▶ [WHAT YOU WILL DO]:
For the string "subfigure", search the entries below and copy every line where it appears.

Start of AVAILABLE DATA

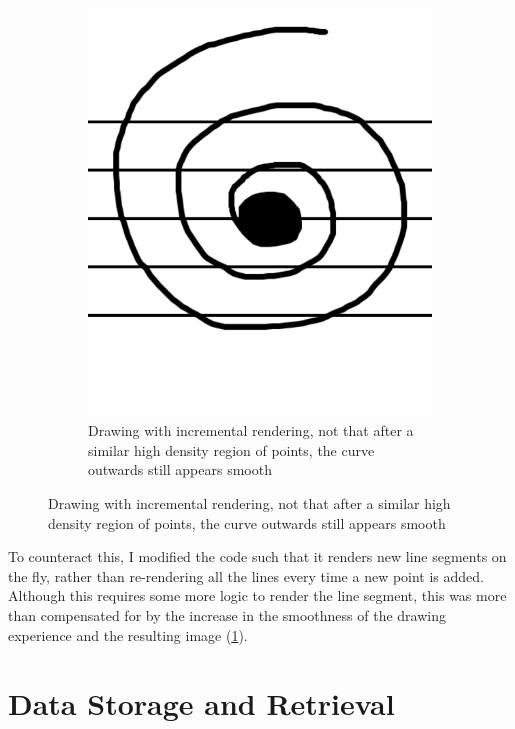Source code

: \begin{figure}[hbt                                   ]
\begin{subfigure}[b]{.49\linewidth}
      \includegraphics[width=\linewidth]{gfx/implementation/nolag-stave.png}
      \caption{Drawing with incremental rendering, not that after a similar high density region of points, the curve outwards still appears smooth}
      \label{fig:drawing-lag-smooth}
    \end{subfigure}
    
  \label{Drawing Lag}
    
\end{figure}

To counteract this, I modified the code such that it renders new line segments on the fly, rather than re-rendering all the lines every time a new point is added. Although this requires some more logic to render the line segment, this was more than compensated for by the increase in the smoothness of the drawing experience and the resulting image (\cref{fig:drawing-lag-smooth}).

\section{Data Storage and Retrieval}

End of AVAILABLE DATA

▶ [RESULT FOR THIS EXERCISE]:
\begin{subfigure}[b]{.49\linewidth}
    \end{subfigure}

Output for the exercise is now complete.